Eines der Grundprinzipien des „Stadherstel Amsterdam“ laute, mit seinen Bauten die prominenten Stellen in der Stadt zu besetzen: Eckhäuser sind dazu bestens geeignet, denn mit einem Eingriff wirke man auf zwei Straßen auf einmal! Traurig war es mir nach dieser Schau: ich dachte an die schönen und einst sehr soliden Bauten der ehemaligen deutschen Kasernen in der Gagarinstraße und der Tuchatschewski-Straße. Heute muß ich tagtäglich an ihren leeren Fensteraugen vorbei, und jeden Tag schmerzt mir das Herz — keiner kann sich an derlei gewöhnen! Noch in den 80ern, von den 50ern und 60ern sah ich diese Gebäude in voller Schönheit, mit Rasen und Blumenrabatten, und nun dies… Die Holländer retten ihre historische Stadt, indem sie ein jedes Haus sorgsam-liebevoll hegen und pflegen, selbst jene im ganz heruntergekommenen Zustand, wir aber gehen barbarisch mit unserem reichen Erbe um.
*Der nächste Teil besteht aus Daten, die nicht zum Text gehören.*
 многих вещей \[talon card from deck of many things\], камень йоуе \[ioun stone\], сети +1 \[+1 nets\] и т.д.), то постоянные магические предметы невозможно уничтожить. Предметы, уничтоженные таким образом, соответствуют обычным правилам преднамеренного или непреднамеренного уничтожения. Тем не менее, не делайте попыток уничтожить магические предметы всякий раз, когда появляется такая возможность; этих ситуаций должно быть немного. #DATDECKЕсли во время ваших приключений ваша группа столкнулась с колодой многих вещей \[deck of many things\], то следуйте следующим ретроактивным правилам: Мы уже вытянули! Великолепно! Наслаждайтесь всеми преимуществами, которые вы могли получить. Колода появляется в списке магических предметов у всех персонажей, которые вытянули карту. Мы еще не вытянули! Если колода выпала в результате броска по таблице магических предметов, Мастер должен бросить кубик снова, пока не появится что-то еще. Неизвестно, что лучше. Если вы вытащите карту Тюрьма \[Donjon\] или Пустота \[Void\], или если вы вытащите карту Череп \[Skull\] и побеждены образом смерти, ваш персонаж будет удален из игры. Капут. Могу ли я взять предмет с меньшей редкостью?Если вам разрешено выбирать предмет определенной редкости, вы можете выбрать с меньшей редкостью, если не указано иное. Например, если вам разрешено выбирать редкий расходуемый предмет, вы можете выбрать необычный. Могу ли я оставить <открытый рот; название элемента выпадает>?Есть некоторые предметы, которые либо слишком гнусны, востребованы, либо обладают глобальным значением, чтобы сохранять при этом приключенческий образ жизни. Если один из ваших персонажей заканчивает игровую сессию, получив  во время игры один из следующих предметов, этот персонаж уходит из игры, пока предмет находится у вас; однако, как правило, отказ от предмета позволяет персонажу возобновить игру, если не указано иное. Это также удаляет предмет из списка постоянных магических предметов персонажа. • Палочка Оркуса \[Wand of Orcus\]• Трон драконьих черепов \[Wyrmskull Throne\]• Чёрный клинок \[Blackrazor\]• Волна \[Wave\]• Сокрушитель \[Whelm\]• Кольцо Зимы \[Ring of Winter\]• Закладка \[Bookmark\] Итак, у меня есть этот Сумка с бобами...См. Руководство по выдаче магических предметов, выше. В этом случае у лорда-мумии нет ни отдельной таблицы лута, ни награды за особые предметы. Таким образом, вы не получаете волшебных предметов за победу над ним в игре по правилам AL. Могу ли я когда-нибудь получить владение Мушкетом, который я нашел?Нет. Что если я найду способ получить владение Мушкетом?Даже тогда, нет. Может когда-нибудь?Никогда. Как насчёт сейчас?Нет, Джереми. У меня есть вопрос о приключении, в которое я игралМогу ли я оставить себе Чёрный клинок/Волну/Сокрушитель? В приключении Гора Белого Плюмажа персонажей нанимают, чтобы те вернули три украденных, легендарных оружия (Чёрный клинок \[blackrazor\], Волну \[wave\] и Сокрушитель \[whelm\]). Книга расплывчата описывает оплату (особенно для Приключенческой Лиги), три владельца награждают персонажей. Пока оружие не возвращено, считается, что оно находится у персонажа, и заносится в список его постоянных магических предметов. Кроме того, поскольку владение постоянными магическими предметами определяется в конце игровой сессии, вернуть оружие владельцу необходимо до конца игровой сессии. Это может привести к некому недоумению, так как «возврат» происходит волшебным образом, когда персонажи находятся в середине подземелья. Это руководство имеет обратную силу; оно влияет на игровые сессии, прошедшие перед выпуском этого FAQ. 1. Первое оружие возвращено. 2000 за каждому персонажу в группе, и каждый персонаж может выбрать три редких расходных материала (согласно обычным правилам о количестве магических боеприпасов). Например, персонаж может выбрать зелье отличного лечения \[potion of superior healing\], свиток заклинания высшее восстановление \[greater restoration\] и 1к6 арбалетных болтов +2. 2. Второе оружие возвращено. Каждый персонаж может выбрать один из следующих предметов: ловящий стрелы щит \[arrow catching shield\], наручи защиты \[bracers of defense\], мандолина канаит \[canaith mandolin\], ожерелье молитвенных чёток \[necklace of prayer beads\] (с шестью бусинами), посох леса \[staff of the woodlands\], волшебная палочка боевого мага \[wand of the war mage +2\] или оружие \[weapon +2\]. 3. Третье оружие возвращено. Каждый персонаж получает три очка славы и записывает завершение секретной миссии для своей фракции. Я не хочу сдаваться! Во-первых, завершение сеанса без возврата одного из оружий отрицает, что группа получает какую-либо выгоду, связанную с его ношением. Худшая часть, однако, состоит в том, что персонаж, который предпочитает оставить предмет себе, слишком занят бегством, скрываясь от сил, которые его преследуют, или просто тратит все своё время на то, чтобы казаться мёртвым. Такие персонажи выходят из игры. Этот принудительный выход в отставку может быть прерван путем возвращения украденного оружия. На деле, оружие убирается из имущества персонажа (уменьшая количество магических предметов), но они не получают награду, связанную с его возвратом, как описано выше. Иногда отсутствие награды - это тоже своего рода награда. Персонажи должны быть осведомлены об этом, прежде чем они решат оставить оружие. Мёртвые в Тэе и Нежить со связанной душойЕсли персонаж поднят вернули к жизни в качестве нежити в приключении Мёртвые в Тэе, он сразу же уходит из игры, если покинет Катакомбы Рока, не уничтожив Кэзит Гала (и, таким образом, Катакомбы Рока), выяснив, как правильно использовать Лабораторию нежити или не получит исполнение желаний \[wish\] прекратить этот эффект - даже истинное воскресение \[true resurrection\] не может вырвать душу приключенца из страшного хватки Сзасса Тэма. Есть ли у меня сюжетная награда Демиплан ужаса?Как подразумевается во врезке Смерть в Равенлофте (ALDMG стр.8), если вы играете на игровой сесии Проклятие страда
Hier noch ein Paar Beispiele des behutsamen (nach unserem Delegationsleiter D.Suchin, „geizigen“) amsterdamer Umgangs mit dem Bestand. Da gebe es in der Stadt z.B. viele Gebäude, die mit der Zeit ihren Sinn und Zweck verloren. Man nehme ein Packhaus am Ufer, mehrere Geschosse hoch: einst legten hier Schiffe an und löschten die Waren — heute ist es ein Wohnhaus, bei gleichem Aussehen! Die Ladeluken wurden zu Fenstern, die Türflügeln zu großen Fensterläden.

Hier ist eine alte genietete Brücke über den Kanal. Die Hälfte davon schnitt man ab, sicherte so die Passage größerer Boote — und baute auf dem verbliebenen Rest mit dem Namen „Die grüne Brücke“, herrliche Aussicht auf die Stadt, ihre Kanäle und vorbeiziehende Schiffe inklusive.

Bei der Bootsfahrt sahen wir etliche alte Boote an den Ufern fest vertaut liegen und als Wohnen, Hotels und Cafés umgenutzt.